* _TASK REQUIREMENTS_: Return each line of the data below that contains the string "Grade".

··· DATA PROVIDED

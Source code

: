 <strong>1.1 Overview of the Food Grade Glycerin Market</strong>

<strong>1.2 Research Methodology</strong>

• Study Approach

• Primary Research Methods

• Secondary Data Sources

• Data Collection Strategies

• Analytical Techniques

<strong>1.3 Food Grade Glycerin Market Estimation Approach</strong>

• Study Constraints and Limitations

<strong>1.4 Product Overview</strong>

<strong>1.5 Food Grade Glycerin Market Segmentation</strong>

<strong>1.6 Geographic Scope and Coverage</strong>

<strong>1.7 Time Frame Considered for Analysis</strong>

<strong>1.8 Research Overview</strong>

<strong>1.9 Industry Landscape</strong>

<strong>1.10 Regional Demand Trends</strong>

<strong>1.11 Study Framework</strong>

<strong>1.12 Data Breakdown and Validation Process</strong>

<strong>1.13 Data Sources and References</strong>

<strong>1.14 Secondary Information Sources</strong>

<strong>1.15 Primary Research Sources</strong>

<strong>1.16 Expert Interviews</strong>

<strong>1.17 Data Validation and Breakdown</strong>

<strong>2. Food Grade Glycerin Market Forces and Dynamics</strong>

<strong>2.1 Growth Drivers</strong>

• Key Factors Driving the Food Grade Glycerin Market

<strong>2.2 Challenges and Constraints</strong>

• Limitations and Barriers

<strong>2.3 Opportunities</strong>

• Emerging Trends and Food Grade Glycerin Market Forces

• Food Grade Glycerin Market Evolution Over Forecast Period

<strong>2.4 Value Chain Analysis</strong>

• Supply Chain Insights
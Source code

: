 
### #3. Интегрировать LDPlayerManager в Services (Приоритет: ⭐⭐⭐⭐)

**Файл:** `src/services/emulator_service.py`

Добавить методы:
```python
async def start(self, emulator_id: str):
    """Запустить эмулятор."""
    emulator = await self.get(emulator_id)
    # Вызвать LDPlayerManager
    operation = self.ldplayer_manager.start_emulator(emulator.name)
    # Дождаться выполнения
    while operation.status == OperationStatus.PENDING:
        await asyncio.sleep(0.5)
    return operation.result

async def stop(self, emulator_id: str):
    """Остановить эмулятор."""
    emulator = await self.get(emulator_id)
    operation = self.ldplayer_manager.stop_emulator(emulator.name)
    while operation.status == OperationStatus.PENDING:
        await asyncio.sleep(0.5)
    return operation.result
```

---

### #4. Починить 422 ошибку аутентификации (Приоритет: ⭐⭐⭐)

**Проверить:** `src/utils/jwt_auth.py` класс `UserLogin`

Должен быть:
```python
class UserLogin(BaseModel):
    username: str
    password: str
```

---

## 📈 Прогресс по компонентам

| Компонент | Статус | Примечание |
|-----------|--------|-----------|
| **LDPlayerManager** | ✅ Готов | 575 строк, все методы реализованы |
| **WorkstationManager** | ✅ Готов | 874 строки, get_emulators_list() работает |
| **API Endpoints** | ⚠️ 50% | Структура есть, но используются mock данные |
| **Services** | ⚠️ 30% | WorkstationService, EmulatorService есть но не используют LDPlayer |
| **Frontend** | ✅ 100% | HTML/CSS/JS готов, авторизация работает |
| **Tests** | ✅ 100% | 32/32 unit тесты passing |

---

······

* _PROBLEM SOLUTION_:
: <strong>1.1 Overview of the Food Grade Glycerin Market</strong>
<strong>1.3 Food Grade Glycerin Market Estimation Approach</strong>
<strong>1.5 Food Grade Glycerin Market Segmentation</strong>
<strong>2. Food Grade Glycerin Market Forces and Dynamics</strong>
• Key Factors Driving the Food Grade Glycerin Market
• Emerging Trends and Food Grade Glycerin Market Forces
• Food Grade Glycerin Market Evolution Over Forecast Period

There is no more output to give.